If we don't change course, this country is doomed
What to say about Wednesday's Spring Statement? The truth is that it barely matters. The Government has achieved its primary aim, which is to match one very large predicted number, ie, that of taxation, with another, spending, in 2030.
It's all guesswork. No one really believes in the welfare savings, the growth figures, or much else. But the numbers add up somehow. One side gives it ritual support, the other ritual opposition. And the world moves on.
The event is meaningless, not because things are going well, but because they are going very badly indeed.
If they are honest with themselves, Starmer and Reeves will be staring in alarm at what their stewardship has done so far to the British economy. They remind me of nothing so much as two incompetent magicians – the Incredible Starmo and his glamorous assistant Rachel – who have been doing the Smashed Watch Trick, fail to switch the Rolex in time, and now realise that under the cloth they've got a jumble of broken parts and one very angry audience member. Now they stare at each other in horror and wonder 'What are we going to do?' The Spring Statement has bought them some time.

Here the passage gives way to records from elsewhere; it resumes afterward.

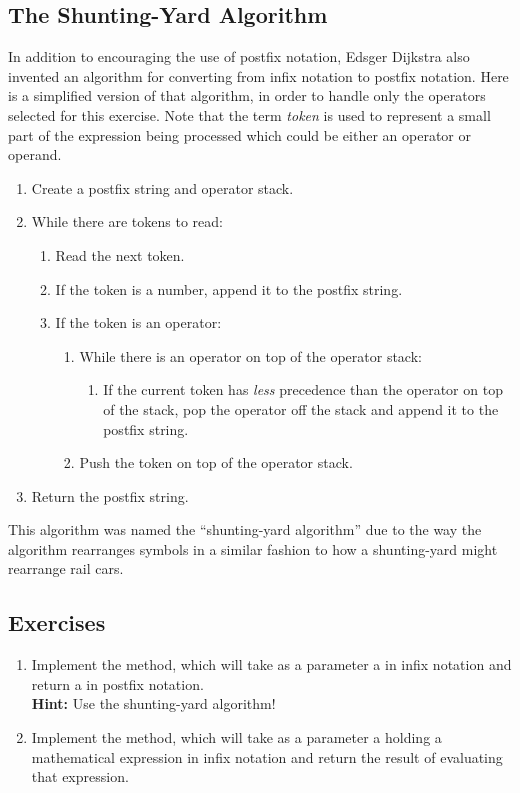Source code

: 		\subsection{The Shunting-Yard Algorithm}
			In addition to encouraging the use of postfix notation, Edsger Dijkstra also invented an algorithm for converting from infix notation to postfix notation. Here is a simplified version of that algorithm, in order to handle only the operators selected for this exercise. Note that the term \emph{token} is used to represent a small part of the expression being processed which could be either an operator or operand.
			\begin{enumerate}
				\item Create a postfix string and operator stack.
				\item While there are tokens to read:
				\begin{enumerate}
					\item Read the next token.
					\item If the token is a number, append it to the postfix string.
					\item If the token is an operator:
					\begin{enumerate}
						\item While there is an operator on top of the operator stack:
							\begin{enumerate}
								\item If the current token has \emph{less} precedence than the operator on top of the stack, pop the operator off the stack and append it to the postfix string.
							\end{enumerate}
						\item Push the token on top of the operator stack.
					\end{enumerate}
				\end{enumerate}
				\item Return the postfix string.
			\end{enumerate}
			This algorithm was named the ``shunting-yard algorithm'' due to the way the algorithm rearranges symbols in a similar fashion to how a shunting-yard might rearrange rail cars.
		\subsection{Exercises}
			\begin{enumerate}
				\item Implement the  method, which will take as a parameter a  in infix notation and return a  in postfix notation.\\
				{\small\textbf{Hint:} Use the shunting-yard algorithm!}
				\item Implement the  method, which will take as a parameter a  holding a mathematical expression in infix notation and return the result of evaluating that expression.
			\end{enumerate}
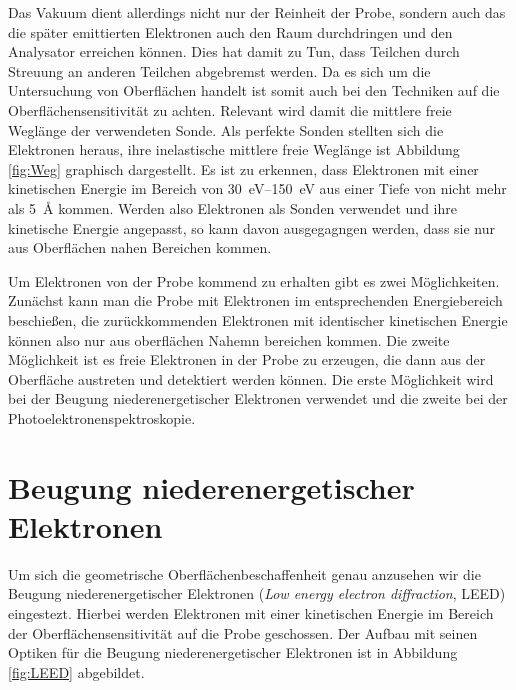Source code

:     Das Vakuum dient allerdings nicht nur der Reinheit der Probe, sondern auch das die später emittierten Elektronen auch den Raum durchdringen und den Analysator erreichen können.
    Dies hat damit zu Tun, dass Teilchen durch Streuung an anderen Teilchen abgebremst werden.
    Da es sich um die Untersuchung von Oberflächen handelt ist somit auch bei den Techniken auf die Oberflächensensitivität zu achten.
    Relevant wird damit die mittlere freie Weglänge der verwendeten Sonde.
    Als perfekte Sonden stellten sich die Elektronen heraus, ihre inelastische mittlere freie Weglänge ist Abbildung \ref{fig:Weg} graphisch dargestellt.
    Es ist zu erkennen, dass Elektronen mit einer kinetischen Energie im Bereich von \SIrange{30}{150}{\electronvolt} aus einer Tiefe von nicht mehr als \SI{5}{\angstrom} kommen.
    Werden also Elektronen als Sonden verwendet und ihre kinetische Energie angepasst, so kann davon ausgegagngen werden, dass sie nur aus Oberflächen nahen Bereichen kommen.

    Um Elektronen von der Probe kommend zu erhalten gibt es zwei Möglichkeiten.
    Zunächst kann man die Probe mit Elektronen im entsprechenden Energiebereich beschießen, die zurückkommenden Elektronen mit identischer kinetischen Energie können also nur aus oberflächen Nahemn bereichen kommen.
    Die zweite Möglichkeit ist es freie Elektronen in der Probe zu erzeugen, die dann aus der Oberfläche austreten und detektiert werden können.
    Die erste Möglichkeit wird bei der Beugung niederenergetischer Elektronen verwendet und die zweite bei der Photoelektronenspektroskopie.


    \section{Beugung niederenergetischer Elektronen} \label{sec:LEED}
    Um sich die geometrische Oberflächenbeschaffenheit genau anzusehen wir die Beugung niederenergetischer Elektronen (\textit{Low energy electron diffraction}, LEED) eingestezt.
    Hierbei werden Elektronen mit einer kinetischen Energie im Bereich der Oberflächensensitivität auf die Probe geschossen.
    Der Aufbau mit seinen Optiken für die Beugung niederenergetischer Elektronen ist in Abbildung \ref{fig:LEED} abgebildet.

But it hasn't solved their problem.
Unfortunately, they are playing with their hammer not on an expensive timepiece but on the British economy. And they clearly don't know what to do now. They are boxed in. Their philosophy and their party tell them that state action will get the economy going again. Yet virtually everything they have done achieves the opposite.
And there is more to come: the Employment Bill killing jobs and enterprise, the Renters' Reform Bill wrecking the property market further, the net zero target destroying industry, the plethora of regulators, and the huge increase in tax, spending and borrowing to pay for it all – a jump of over 2 per cent of GDP in just two years. If we were going to spend all that money, couldn't we at least have put it into doubling defence spending rather than paying off trade union shakedowns?

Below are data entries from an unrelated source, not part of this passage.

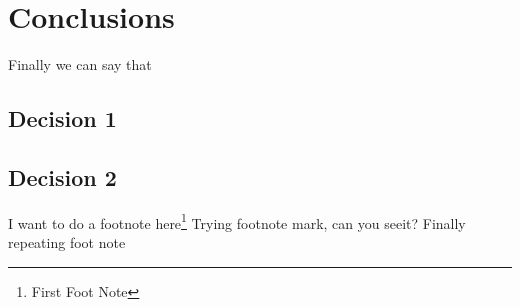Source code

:\chapter{Conclusions}
Finally we can say that

\section{Decision 1}
\section{Decision 2}

I want to do a footnote here\footnote{First Foot Note}
Trying footnote mark, can you see\footnotemark  it?
Finally repeating foot note\footnotemark[\value{footnote}]

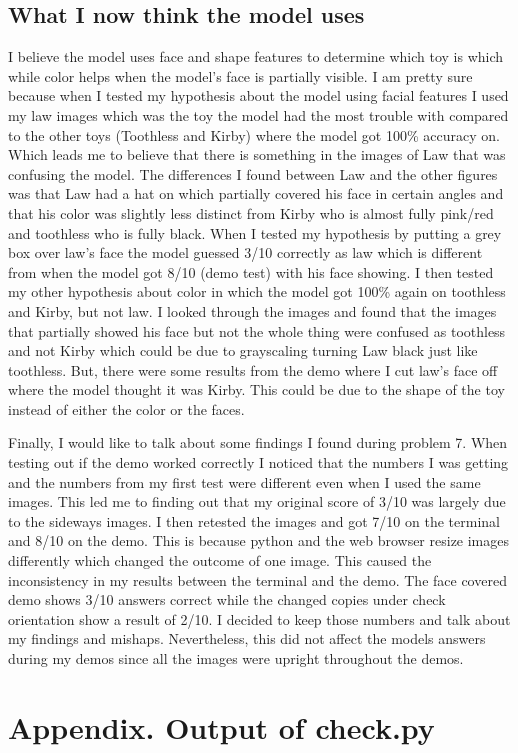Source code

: \documentclass[11pt]{article}
\begin{document}
\subsection*{What I now think the model uses}

I believe the model uses face and shape features to determine which toy is
which while color helps when the model's face is partially visible. I am
pretty sure because when I tested my hypothesis about the model using facial
features I used my law images which was the toy the model had the most trouble
with compared to the other toys (Toothless and Kirby) where the model got
100\% accuracy on. Which leads me to believe that there is something in the
images of Law that was confusing the model. The differences I found between
Law and the other figures was that Law had a hat on which partially covered
his face in certain angles and that his color was slightly less distinct from
Kirby who is almost fully pink/red and toothless who is fully black. When I
tested my hypothesis by putting a grey box over law's face the model guessed
3/10 correctly as law which is different from when the model got 8/10 (demo
test) with his face showing. I then tested my other hypothesis about color in
which the model got 100\% again on toothless and Kirby, but not law. I looked
through the images and found that the images that partially showed his face
but not the whole thing were confused as toothless and not Kirby which could
be due to grayscaling turning Law black just like toothless. But, there were
some results from the demo where I cut law's face off where the model thought
it was Kirby. This could be due to the shape of the toy instead of either the
color or the faces.

Finally, I would like to talk about some findings I found during problem 7.
When testing out if the demo worked correctly I noticed that the numbers I was
getting and the numbers from my first test were different even when I used the
same images. This led me to finding out that my original score of 3/10 was
largely due to the sideways images. I then retested the images and got 7/10 on
the terminal and 8/10 on the demo. This is because python and the web browser
resize images differently which changed the outcome of one image. This caused the inconsistency in my results between the terminal and the demo. The face covered demo shows 3/10 answers correct while the changed copies under check orientation show a result of 2/10.  I decided to
keep those numbers and talk about my findings and mishaps. Nevertheless, this
did not affect the models answers during my demos since all the images were
upright throughout the demos.

\section*{Appendix. Output of check.py}
\end{document}
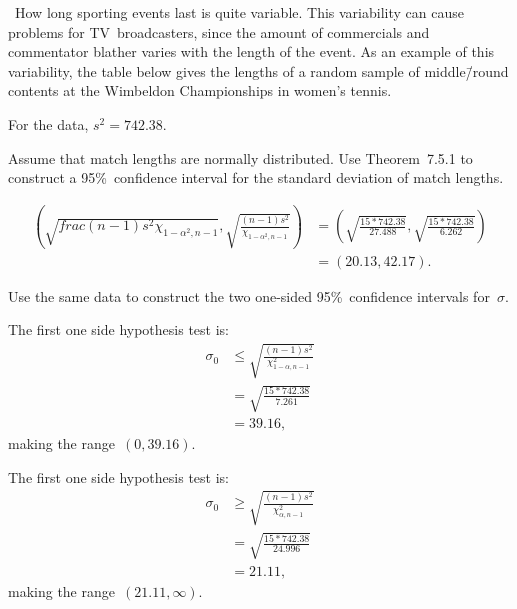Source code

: \begin{problem}
  ~How long sporting events last is quite variable.  This variability can cause problems for TV~broadcasters, since the amount of commercials and commentator blather varies with the length of the event.  As an example of this variability, the table below gives the lengths of a random sample of middle\=/round contents at the Wimbeldon Championships in women's tennis.
\end{problem}

For the data, ${s^2 = 742.38}$.

\begin{subproblem}
  Assume that match lengths are normally distributed. Use Theorem~7.5.1 to construct a 95\%~confidence interval for the standard deviation of match lengths.
\end{subproblem}

\begin{align}
  \left(\sqrt{frac{(n-1)s^2}{\chi_{1-\alpha^2,n-1}}},\sqrt{\frac{(n-1)s^2}{\chi_{1-\alpha^2,n-1}}}\right) &= \left(\sqrt{\frac{15 * 742.38}{27.488}}, \sqrt{\frac{15 * 742.38}{6.262}}\right) \\
                                                                                                          &= \left(20.13,42.17\right)\text{.}
\end{align}

\begin{subproblem}
  Use the same data to construct the two one-sided 95\%~confidence intervals for~$\sigma$.
\end{subproblem}

The first one side hypothesis test is:
\begin{align}
  \sigma_0 &\leq \sqrt{\frac{(n-1)  s^2}{\chi_{1- \alpha,n-1}^{2}}} \\
           &= \sqrt{\frac{15 * 742.38}{7.261}} \\
           &= 39.16 \text{,}
\end{align}
\noindent
making the range~${(0, 39.16)}$.

The first one side hypothesis test is:
\begin{align}
  \sigma_0 &\geq \sqrt{\frac{(n-1)  s^2}{\chi_{\alpha,n-1}^{2}}} \\
           &= \sqrt{\frac{15 * 742.38}{24.996}} \\
           &= 21.11 \text{,}
\end{align}
\noindent
making the range~${(21.11,\infty)}$.
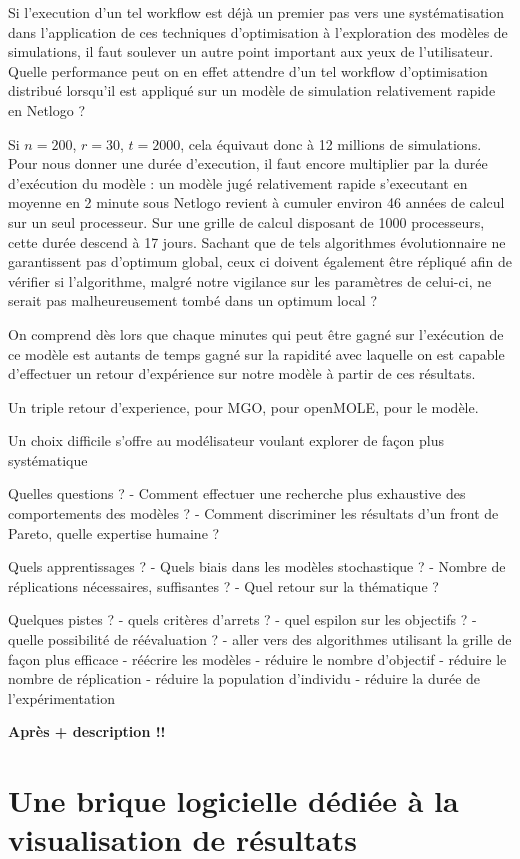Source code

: Si l'execution d'un tel workflow est déjà un premier pas vers une systématisation dans l'application de ces techniques d'optimisation à l'exploration des modèles de simulations, il faut soulever un autre point important aux yeux de l'utilisateur. Quelle performance peut on en effet attendre d'un tel workflow d'optimisation distribué lorsqu'il est appliqué sur un modèle de simulation relativement rapide en Netlogo ?

Si $n=200$, $r = 30$, $t=2000$, cela équivaut donc à 12 millions de simulations. Pour nous donner une durée d'execution, il faut encore multiplier par la durée d'exécution du modèle : un modèle jugé relativement rapide s'executant en moyenne en 2 minute sous Netlogo revient à cumuler environ 46 années de calcul sur un seul processeur. Sur une grille de calcul disposant de 1000 processeurs, cette durée descend à 17 jours. Sachant que de tels algorithmes évolutionnaire ne garantissent pas d'optimum global, ceux ci doivent également être répliqué afin de vérifier si l'algorithme, malgré notre vigilance sur les paramètres de celui-ci, ne serait pas malheureusement tombé dans un optimum local ?

On comprend dès lors que chaque minutes qui peut être gagné sur l'exécution de ce modèle est autants de temps gagné sur la rapidité avec laquelle on est capable d'effectuer un retour d'expérience sur notre modèle à partir de ces résultats. 


Un triple retour d'experience, pour MGO, pour openMOLE, pour le modèle.

Un choix difficile s'offre au modélisateur voulant explorer de façon plus systématique 

Quelles questions ?
- Comment effectuer une recherche plus exhaustive des comportements des modèles ?
- Comment discriminer les résultats d'un front de Pareto, quelle expertise humaine ?

Quels apprentissages ?
- Quels biais dans les modèles stochastique ?
- Nombre de réplications nécessaires, suffisantes ? 
- Quel retour sur la thématique ?

Quelques pistes ?
- quels critères d'arrets ?
- quel espilon sur les objectifs ?
- quelle possibilité de réévaluation ?
- aller vers des algorithmes utilisant la grille de façon plus efficace
- réécrire les modèles
- réduire le nombre d'objectif
- réduire le nombre de réplication 
- réduire la population d'individu
- réduire la durée de l'expérimentation





\textbf{Après + description !!}




\section{Une brique logicielle dédiée à la visualisation de résultats}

Starmer and Reeves are now at the mercy of events. They might get lucky and be saved by some miraculous AI-fuelled change of circumstances.
Much more likely is that events will turn against them. Productivity won't go up as the OBR says it will. Tariffs will slow the global economy. Defence spending will need to increase further. And their own policy measures will make everything worse.
So this week's tinkering to meet the fiscal rules in five years' time means nothing. Almost certainly the crisis will be on them sooner than that. As Dr Dan Mitchell, prominent US economist and commentator put it this week: 'I've been assuming that Italy will be the next country to suffer an economic and fiscal crisis, but the UK is heading in the wrong direction so rapidly that I may need to change my prediction.'
So much is obvious to any intelligent observer not blinded by the stream of meaningless drivel emitted by government figures in the past 24 hours. But seeing that is the easy bit.
After all, Reeves is not entirely wrong in blaming her predecessors. It's just that she hasn't done anything different herself. The last Conservative government pushed up spending and raised taxes. It was just as committed to net zero. It had its own Rental Reform Bill. Indeed at least Reeves is doing some planning reform; the Tories dumped Robert Jenrick's planning reforms after one bad by-election.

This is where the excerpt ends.